Mushrooms Dishes, Your Delicious and Healthy Quick Recipes at Home
Mushrooms are fungi, one of the most used vegetables around the world. Most of us used mushroom in many dishes due to its enchanting taste which made us forget its ample health benefits.
Mushrooms on weekends? Well, this is what I usually spend more time on cooking on weekends. While preparing, one of the common ingredients, most of the time I use is Mushroom. Undoubtedly, because of its incredible taste add extra flavor to my dishes and its vast array of health benefits that I cannot ignore. Simply, you can get the most out of Mushrooms. There are many excellent benefits of edible mushrooms. Check out the list.
Why the mushrooms recipes?
Mushrooms are high in powerful antioxidant that helps to cure cancer. They protect our cells against DNA damage. Mushrooms play a vital role in avoiding Breast cancer as it contains some acid that a carcinogenic effect.
All the fiber, Vitamin C, and Potassium in Mushrooms help to promote a healthy heart by controlling blood pressure. It also helps to lower cholesterol that helps to prevent obese.
Anemia occurs due to lack of iron in the blood. Mushrooms are full of Iron that helps in making red blood cells and white blood cells. Thus it cures anemia.
A Quick Recipe
Besides, mushroom helps to prevent Diabetes, boosts the immune system, strengths bones, and teeth, and eases arthritis joint pain and many more.

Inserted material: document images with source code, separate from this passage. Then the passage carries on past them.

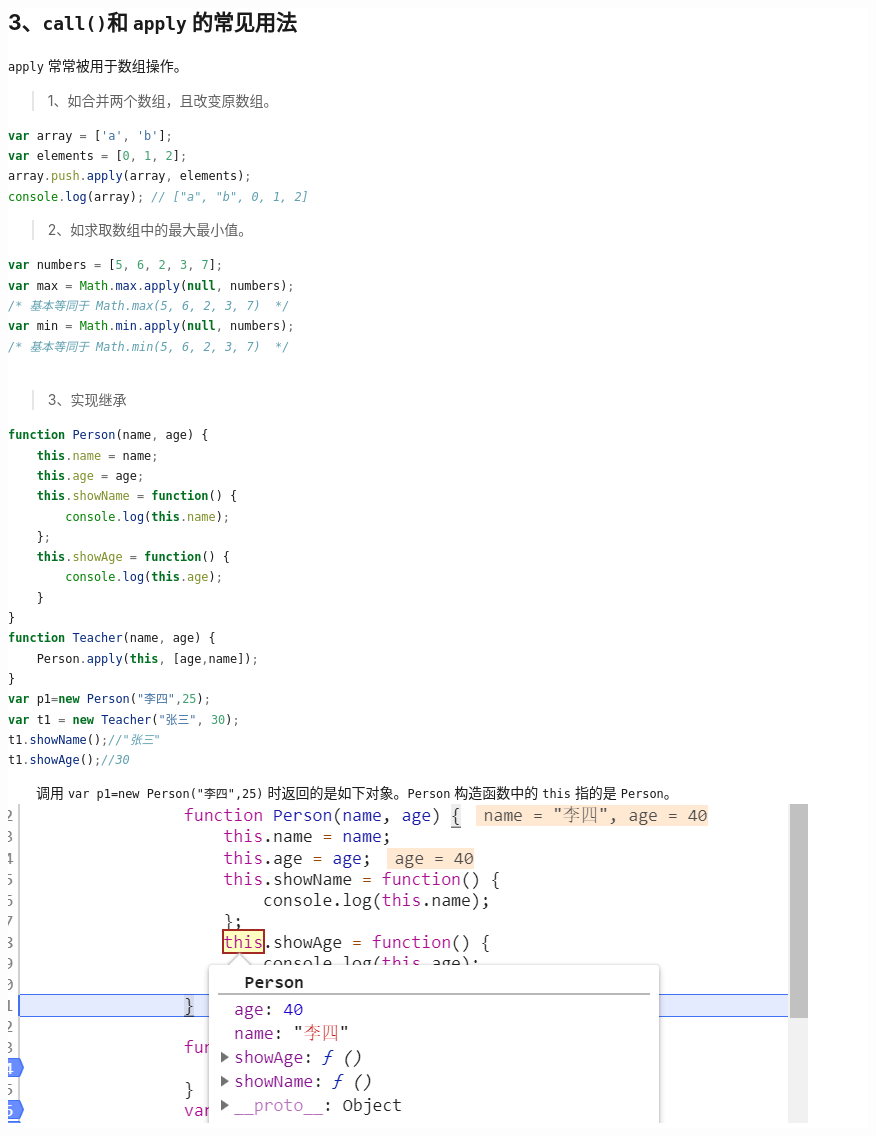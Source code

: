 ##  3、`call()`和 `apply` 的常见用法

`apply` 常常被用于数组操作。
>1、如合并两个数组，且改变原数组。  

```javascript          
var array = ['a', 'b'];     
var elements = [0, 1, 2];   
array.push.apply(array, elements);  
console.log(array); // ["a", "b", 0, 1, 2]  
```
>2、如求取数组中的最大最小值。

```javascript           
var numbers = [5, 6, 2, 3, 7];  
var max = Math.max.apply(null, numbers);    
/* 基本等同于 Math.max(5, 6, 2, 3, 7)  */   
var min = Math.min.apply(null, numbers);  
/* 基本等同于 Math.min(5, 6, 2, 3, 7)  */ 
     
```
>3、实现继承
```javascript           
function Person(name, age) {
    this.name = name;
    this.age = age;
    this.showName = function() {
        console.log(this.name);
    };
    this.showAge = function() {
        console.log(this.age);
    }
}
function Teacher(name, age) {
    Person.apply(this, [age,name]);
}
var p1=new Person("李四",25);
var t1 = new Teacher("张三", 30);
t1.showName();//"张三"
t1.showAge();//30
```
​&#8195;&#8195;调用 `var p1=new Person("李四",25)` 时返回的是如下对象。`Person` 构造函数中的 `this` 指的是 `Person`。
<img src="../../images/js/apply1.png" alt="暂无图片">
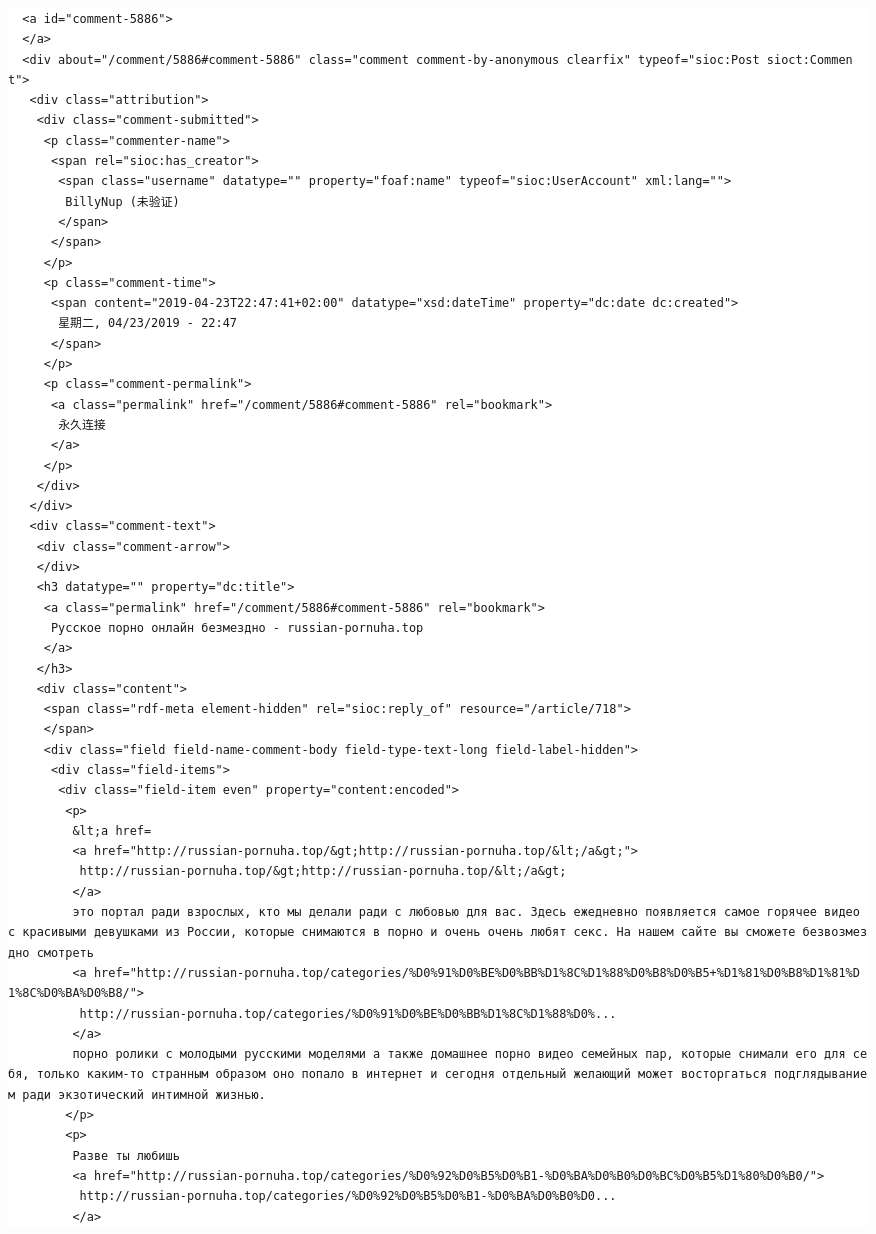       <a id="comment-5886">
      </a>
      <div about="/comment/5886#comment-5886" class="comment comment-by-anonymous clearfix" typeof="sioc:Post sioct:Comment">
       <div class="attribution">
        <div class="comment-submitted">
         <p class="commenter-name">
          <span rel="sioc:has_creator">
           <span class="username" datatype="" property="foaf:name" typeof="sioc:UserAccount" xml:lang="">
            BillyNup (未验证)
           </span>
          </span>
         </p>
         <p class="comment-time">
          <span content="2019-04-23T22:47:41+02:00" datatype="xsd:dateTime" property="dc:date dc:created">
           星期二, 04/23/2019 - 22:47
          </span>
         </p>
         <p class="comment-permalink">
          <a class="permalink" href="/comment/5886#comment-5886" rel="bookmark">
           永久连接
          </a>
         </p>
        </div>
       </div>
       <div class="comment-text">
        <div class="comment-arrow">
        </div>
        <h3 datatype="" property="dc:title">
         <a class="permalink" href="/comment/5886#comment-5886" rel="bookmark">
          Русское порно онлайн безмездно - russian-pornuha.top
         </a>
        </h3>
        <div class="content">
         <span class="rdf-meta element-hidden" rel="sioc:reply_of" resource="/article/718">
         </span>
         <div class="field field-name-comment-body field-type-text-long field-label-hidden">
          <div class="field-items">
           <div class="field-item even" property="content:encoded">
            <p>
             &lt;a href=
             <a href="http://russian-pornuha.top/&gt;http://russian-pornuha.top/&lt;/a&gt;">
              http://russian-pornuha.top/&gt;http://russian-pornuha.top/&lt;/a&gt;
             </a>
             это портал ради взрослых, кто мы делали ради с любовью для вас. Здесь ежедневно появляется самое горячее видео с красивыми девушками из России, которые снимаются в порно и очень очень любят секс. На нашем сайте вы сможете безвозмездно смотреть
             <a href="http://russian-pornuha.top/categories/%D0%91%D0%BE%D0%BB%D1%8C%D1%88%D0%B8%D0%B5+%D1%81%D0%B8%D1%81%D1%8C%D0%BA%D0%B8/">
              http://russian-pornuha.top/categories/%D0%91%D0%BE%D0%BB%D1%8C%D1%88%D0%...
             </a>
             порно ролики с молодыми русскими моделями а также домашнее порно видео семейных пар, которые снимали его для себя, только каким-то странным образом оно попало в интернет и сегодня отдельный желающий может восторгаться подглядыванием ради экзотический интимной жизнью.
            </p>
            <p>
             Разве ты любишь
             <a href="http://russian-pornuha.top/categories/%D0%92%D0%B5%D0%B1-%D0%BA%D0%B0%D0%BC%D0%B5%D1%80%D0%B0/">
              http://russian-pornuha.top/categories/%D0%92%D0%B5%D0%B1-%D0%BA%D0%B0%D0...
             </a>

Numerous way you can use mushrooms in your daily food menu. It can be sauteed, fried, curry and so on. If you are in search of a fun recipe to incorporate, this recipe might be your cup of tea. Last week, I cooked Mushroom Lentil Barley Stew which comes out to be a super delicious dish. The best part of this recipe is you do not need to pay attention to this.
Mushroom Lentil Barley Stew
- vegan broth, 2 quarts
- 2 cups of mushrooms, sliced
- One ounce shiitake mushrooms, dried and torned
- 3/4 cup of pearl barley, uncooked
- 3/4 cup of lentils, dry
- 1/4 cup of onion flakes, dried
- 2 teaspoons of garlic, crushed
- 2 teaspoons summer savory, dried
- 3 bay leaves
- 1 teaspoon basil, dried
- 2 teaspoons black pepper
- salt to taste
Mix all the ingredients in a slow cooker. Cover it and cook the ingredients for 4 to 6 hours on high temperature. If you want to cook on slow then cook for 10 to 12 hours. Take away the bay leaves before serving the dish.
What can we say?
In conclusion? I would say, incorporate mushrooms into your daily meals as much as you can. Of course, try this fun recipe as I am sure you are going to enjoy it as much as I did!